• BRIEF
Using the material below, return exactly the lines between the one holding "student chapter, 2018-present." and the one holding "committee, ECOOP 2018.", inclusive, and no others.

• PROVIDED RECORDS
======

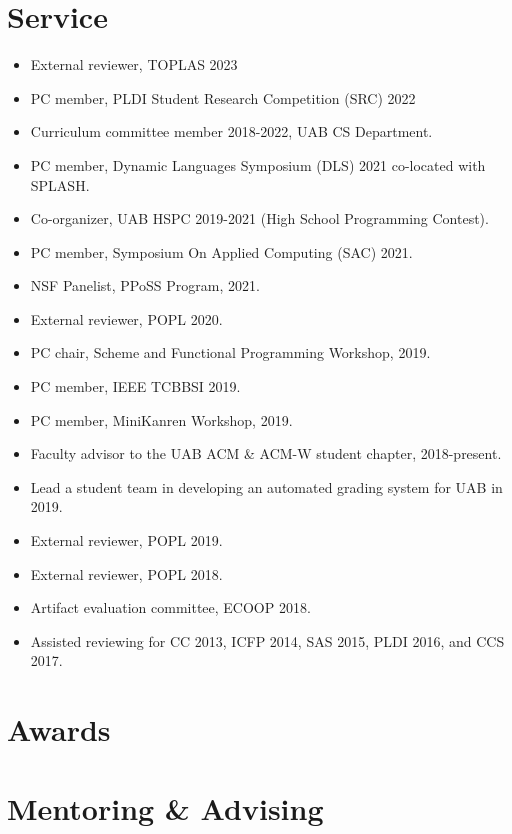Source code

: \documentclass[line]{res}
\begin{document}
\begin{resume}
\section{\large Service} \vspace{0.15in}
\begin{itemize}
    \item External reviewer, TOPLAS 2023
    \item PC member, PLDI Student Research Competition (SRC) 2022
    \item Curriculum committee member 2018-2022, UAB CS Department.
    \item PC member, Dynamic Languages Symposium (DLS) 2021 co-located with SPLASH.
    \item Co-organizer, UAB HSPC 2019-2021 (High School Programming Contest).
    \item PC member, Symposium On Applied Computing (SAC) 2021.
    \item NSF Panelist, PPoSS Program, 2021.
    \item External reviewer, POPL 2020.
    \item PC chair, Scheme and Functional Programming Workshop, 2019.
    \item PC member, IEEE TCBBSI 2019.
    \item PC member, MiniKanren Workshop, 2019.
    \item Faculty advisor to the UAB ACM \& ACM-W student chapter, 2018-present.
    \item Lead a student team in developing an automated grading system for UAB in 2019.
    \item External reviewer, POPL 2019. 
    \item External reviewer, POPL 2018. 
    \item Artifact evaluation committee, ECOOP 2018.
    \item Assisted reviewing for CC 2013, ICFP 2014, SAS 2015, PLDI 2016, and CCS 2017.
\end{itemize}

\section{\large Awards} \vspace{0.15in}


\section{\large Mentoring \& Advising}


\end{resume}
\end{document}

======

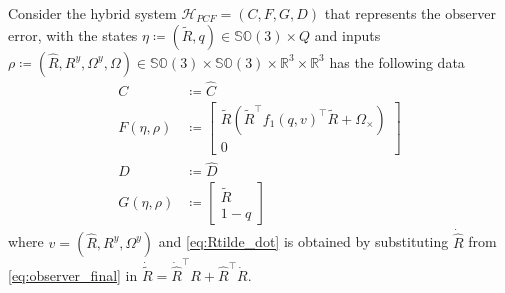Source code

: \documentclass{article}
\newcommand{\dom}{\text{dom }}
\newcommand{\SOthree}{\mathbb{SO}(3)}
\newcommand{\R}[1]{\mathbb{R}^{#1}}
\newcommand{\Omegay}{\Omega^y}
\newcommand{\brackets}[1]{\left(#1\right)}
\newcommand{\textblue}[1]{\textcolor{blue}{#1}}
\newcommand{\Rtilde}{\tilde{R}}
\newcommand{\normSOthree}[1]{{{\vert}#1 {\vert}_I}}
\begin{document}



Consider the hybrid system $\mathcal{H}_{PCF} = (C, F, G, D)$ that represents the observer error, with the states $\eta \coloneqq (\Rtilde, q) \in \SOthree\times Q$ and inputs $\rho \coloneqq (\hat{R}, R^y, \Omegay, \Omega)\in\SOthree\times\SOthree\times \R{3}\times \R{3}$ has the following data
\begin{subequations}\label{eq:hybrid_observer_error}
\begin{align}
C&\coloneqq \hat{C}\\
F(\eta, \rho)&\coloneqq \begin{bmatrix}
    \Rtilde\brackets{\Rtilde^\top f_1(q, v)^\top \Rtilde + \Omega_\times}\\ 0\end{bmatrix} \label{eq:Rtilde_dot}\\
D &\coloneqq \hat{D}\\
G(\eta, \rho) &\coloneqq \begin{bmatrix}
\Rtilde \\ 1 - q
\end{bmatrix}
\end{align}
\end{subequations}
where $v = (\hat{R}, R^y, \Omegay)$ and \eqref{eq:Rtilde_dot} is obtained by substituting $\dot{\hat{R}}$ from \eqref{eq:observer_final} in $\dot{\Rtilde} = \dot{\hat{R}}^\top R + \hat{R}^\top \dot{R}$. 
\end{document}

======

• WRITTEN SOLUTION
    \item Faculty advisor to the UAB ACM \& ACM-W student chapter, 2018-present.
    \item Lead a student team in developing an automated grading system for UAB in 2019.
    \item External reviewer, POPL 2019. 
    \item External reviewer, POPL 2018. 
    \item Artifact evaluation committee, ECOOP 2018.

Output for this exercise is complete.